Objective: A single kindred in North America with venous thrombosis was described as having defective fibrinolysis because of increased levels of plasminogen activator inhibitor-1 (PAI-1). Our study describes the discovery of protein S deficiency in this kindred and its association with venous thromboembolism.
Design: A family study.
Participants: Twenty-eight adults (ages 21 to 71 years) from three generations of the kindred; seven had a history of venous thromboembolism.
Measurements: Plasma levels of total and free protein S antigen, as well as the activities of protein S, protein C, PAI-1, and antithrombin III.

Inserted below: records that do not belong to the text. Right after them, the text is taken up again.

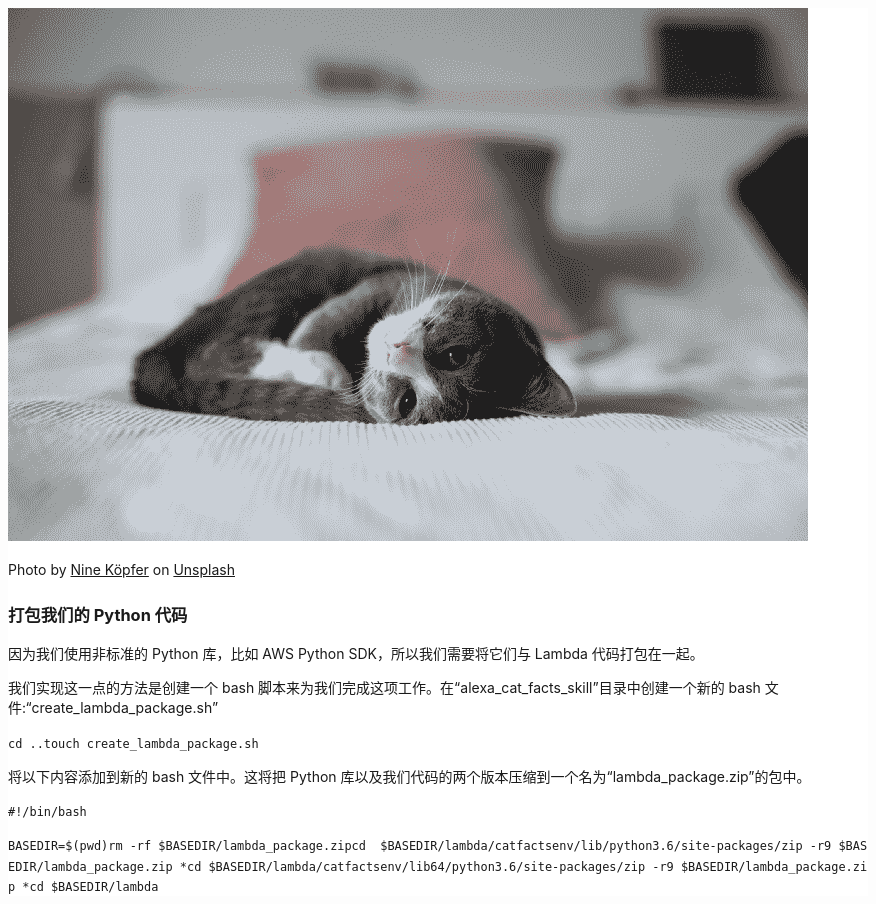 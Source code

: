 ![1*CrV7P6lwXSHU7X9XA8M_Dg](img/4747a9adc745448928c954bd6f1ec8fb.png)

Photo by [Nine Köpfer](https://unsplash.com/photos/lpgAlv8I7V8?utm_source=unsplash&utm_medium=referral&utm_content=creditCopyText) on [Unsplash](https://unsplash.com/search/photos/happy-cat?utm_source=unsplash&utm_medium=referral&utm_content=creditCopyText)

### **打包我们的 Python 代码**

因为我们使用非标准的 Python 库，比如 AWS Python SDK，所以我们需要将它们与 Lambda 代码打包在一起。

我们实现这一点的方法是创建一个 bash 脚本来为我们完成这项工作。在“alexa_cat_facts_skill”目录中创建一个新的 bash 文件:“create_lambda_package.sh”

```
cd ..touch create_lambda_package.sh
```

将以下内容添加到新的 bash 文件中。这将把 Python 库以及我们代码的两个版本压缩到一个名为“lambda_package.zip”的包中。

```
#!/bin/bash
```

```
BASEDIR=$(pwd)rm -rf $BASEDIR/lambda_package.zipcd  $BASEDIR/lambda/catfactsenv/lib/python3.6/site-packages/zip -r9 $BASEDIR/lambda_package.zip *cd $BASEDIR/lambda/catfactsenv/lib64/python3.6/site-packages/zip -r9 $BASEDIR/lambda_package.zip *cd $BASEDIR/lambda
```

Results: Six of 7 persons (86%) with a history of venous thromboembolism were deficient in total and free protein S; of 21 asymptomatic members, 9 were deficient in protein S (P = 0.08). When compared with these 9 asymptomatic family members, the 6 persons with protein S deficiency and a history of thrombosis tended to smoke (P = 0.01) and to have higher triglyceride levels (P = 0.001). Overall, the mean PAI-1 activity in the 7 persons who had thrombosis was 7.9 kAU/L (AU/mL) and was 9.3 kAU/L (AU/mL) in the 21 persons who did not have thrombosis (95% CI, 9.9 to 7.0).
Conclusions: In this kindred, a deficiency of total and free or functional protein S is the cause of thrombosis. Measurement of PAI-1 activity was not useful in the evaluation of familial thrombosis. The utility of the routine measurement of PAI-1 activity in the evaluation of familial thrombosis has not been established.